The Difference Between Fixing a Bug and Understanding a Bug
by Arif Ikhsanudin, Backend Developer
The Fix That Created the Next Bug
A null pointer exception was appearing intermittently in the order processing service. The stack trace pointed to a line that accessed order.getCustomer().getAddress(). The fix: add a null check before the access.
// Before
String city = order.getCustomer().getAddress().getCity();
// After
String city = order.getCustomer() != null && order.getCustomer().getAddress() != null
? order.getCustomer().getAddress().getCity()
: null;
The NPE stopped appearing. The bug was not fixed — it was silenced. The underlying question — why would an order exist without a customer? — was never asked. Three months later, a data integrity issue was discovered: a batch import job was creating orders without linking them to customers. The silenced NPE had been the only signal. Now there were thousands of orphaned orders in production and no easy way to reconcile them.
This is the difference between fixing a bug and understanding a bug.
Why the Quick Fix Wins
There's significant pressure in most engineering environments to close tickets and move on. A bug fix that resolves the user-visible symptom closes the ticket. A bug investigation that questions a system assumption requires time, may reveal larger problems, and doesn't produce immediate visible output.
The incentive structure points toward the quick fix. The right engineering behavior often points the other way.
The Five-Why Approach to Bugs
Toyota's Five Whys methodology — ask "why" until you reach the root cause — applies directly to software debugging. The discipline is to not stop at the proximate cause.
Using the example above:
- Why did the NPE occur?
order.getCustomer()returned null. - Why was the customer null? Orders can be created without a customer reference.
- Why can orders be created without a customer? The data model doesn't enforce the relationship at the database level — it's nullable.
- Why is it nullable? It was left nullable during a batch import feature that imported historical orders without customer data.
- Why wasn't this addressed after the import? It was intended to be temporary and the follow-up ticket was never picked up.
The root cause is a data integrity constraint that was intentionally relaxed and never restored. The correct fix is to enforce the constraint in the database, migrate the orphaned records, and add a non-null constraint. The NPE was a symptom of a data model decision.
The Categories of Root Cause
Most bugs trace to one of a few root cause categories:
Missing validation: Input that should have been rejected was accepted and propagated to a state where it caused a failure later. The fix is validation at the entry point, not defensive checks throughout the system.
Violated invariant: The system assumes a property (every order has a customer, every session has a user, every transaction has an amount) that can be violated under certain conditions. The fix is either enforcing the invariant where it should hold, or redesigning the logic that depends on it.
Race condition: Two operations that individually are correct produce incorrect state when they execute concurrently. Null checks don't fix race conditions. Proper synchronization or atomic operations do.
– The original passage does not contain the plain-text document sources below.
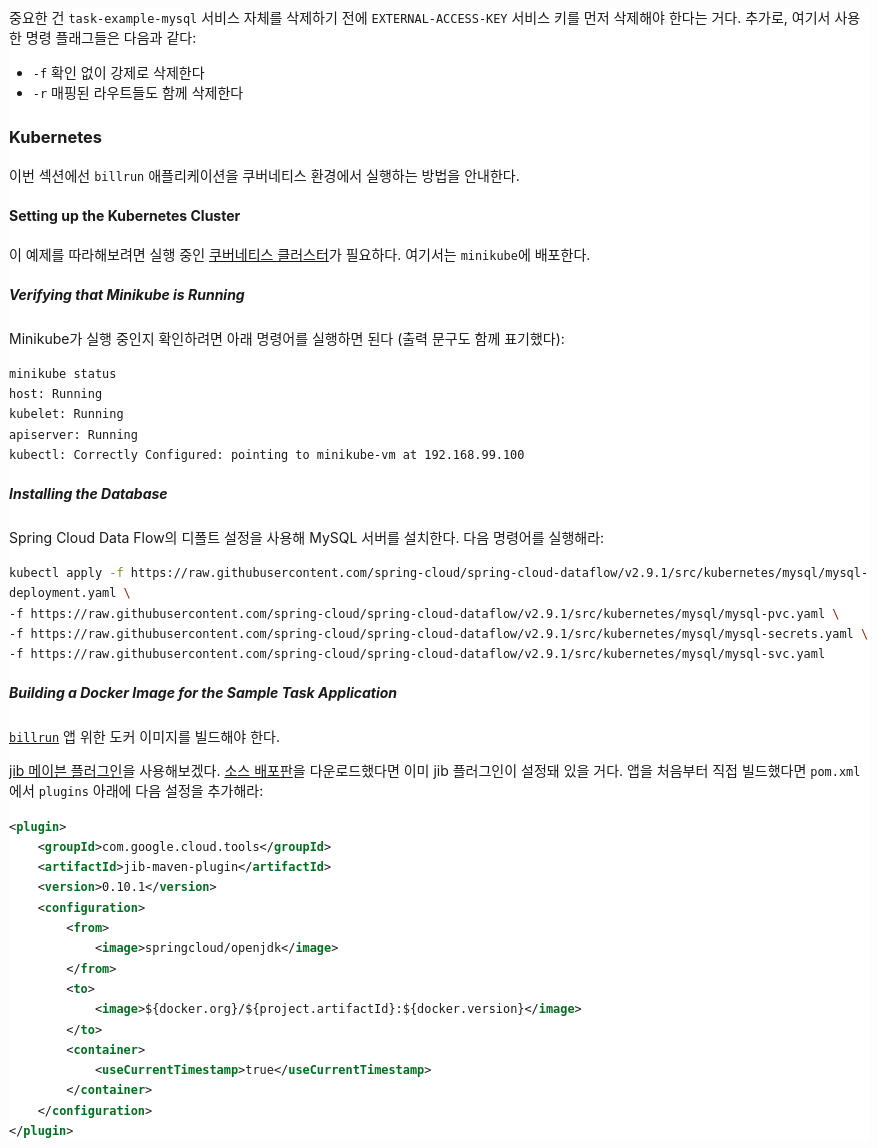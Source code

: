 중요한 건 `task-example-mysql` 서비스 자체를 삭제하기 전에 `EXTERNAL-ACCESS-KEY` 서비스 키를 먼저 삭제해야 한다는 거다. 추가로, 여기서 사용한 명령 플래그들은 다음과 같다:

- `-f` 확인 없이 강제로 삭제한다
- `-r` 매핑된 라우트들도 함께 삭제한다

### Kubernetes

이번 섹션에선 `billrun` 애플리케이션을 쿠버네티스 환경에서 실행하는 방법을 안내한다.

#### Setting up the Kubernetes Cluster

이 예제를 따라해보려면 실행 중인 [쿠버네티스 클러스터](../installation.kubernetes.creatingcluster)가 필요하다. 여기서는 `minikube`에 배포한다.

##### Verifying that Minikube is Running

Minikube가 실행 중인지 확인하려면 아래 명령어를 실행하면 된다 (출력 문구도 함께 표기했다):

```bash
minikube status
host: Running
kubelet: Running
apiserver: Running
kubectl: Correctly Configured: pointing to minikube-vm at 192.168.99.100
```

##### Installing the Database

Spring Cloud Data Flow의 디폴트 설정을 사용해 MySQL 서버를 설치한다. 다음 명령어를 실행해라:

```bash
kubectl apply -f https://raw.githubusercontent.com/spring-cloud/spring-cloud-dataflow/v2.9.1/src/kubernetes/mysql/mysql-deployment.yaml \
-f https://raw.githubusercontent.com/spring-cloud/spring-cloud-dataflow/v2.9.1/src/kubernetes/mysql/mysql-pvc.yaml \
-f https://raw.githubusercontent.com/spring-cloud/spring-cloud-dataflow/v2.9.1/src/kubernetes/mysql/mysql-secrets.yaml \
-f https://raw.githubusercontent.com/spring-cloud/spring-cloud-dataflow/v2.9.1/src/kubernetes/mysql/mysql-svc.yaml
```

##### Building a Docker Image for the Sample Task Application

[`billrun`](#batch_processing_with_spring_batch) 앱 위한 도커 이미지를 빌드해야 한다.

 [jib 메이븐 플러그인](https://github.com/GoogleContainerTools/jib/tree/master/jib-maven-plugin#build-your-image)을 사용해보겠다. [소스 배포판](#batch_processing_with_spring_batch)을 다운로드했다면 이미 jib 플러그인이 설정돼 있을 거다. 앱을 처음부터 직접 빌드했다면 `pom.xml`에서 `plugins` 아래에 다음 설정을 추가해라:

```xml
<plugin>
    <groupId>com.google.cloud.tools</groupId>
    <artifactId>jib-maven-plugin</artifactId>
    <version>0.10.1</version>
    <configuration>
        <from>
            <image>springcloud/openjdk</image>
        </from>
        <to>
            <image>${docker.org}/${project.artifactId}:${docker.version}</image>
        </to>
        <container>
            <useCurrentTimestamp>true</useCurrentTimestamp>
        </container>
    </configuration>
</plugin>
```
Incorrect assumption about external behavior: The service assumes a third-party API returns in a specific format or within a specific time. The fix is either validating the assumption at the integration boundary or designing for its violation.
Missing edge case: A case that was not tested or considered during implementation. The fix includes both the case handling and the test that would have caught it.
What Understanding a Bug Produces
An investigation that reaches root cause produces:
- A fix that addresses the cause rather than the symptom
- A test that would have caught the bug (and will catch regressions)
- Possibly a design improvement that prevents the class of bugs
- Documentation of the finding — at minimum, a commit message that explains why the fix was made, not just what it does
This takes longer than a patch. It also avoids the pattern where the same bug appears in slightly different forms repeatedly because the underlying cause was never addressed.
The Practical Takeaway
For your next non-trivial bug fix, before writing any code, write down why the bug occurred at the most fundamental level you can reach with available information. If the answer is "the code was wrong," go one level deeper: why was the code wrong? Missing validation? Wrong assumption? Missing test? Let that answer guide both the fix and the test you write to prevent recurrence. Then check: is there anywhere else in the codebase making the same wrong assumption?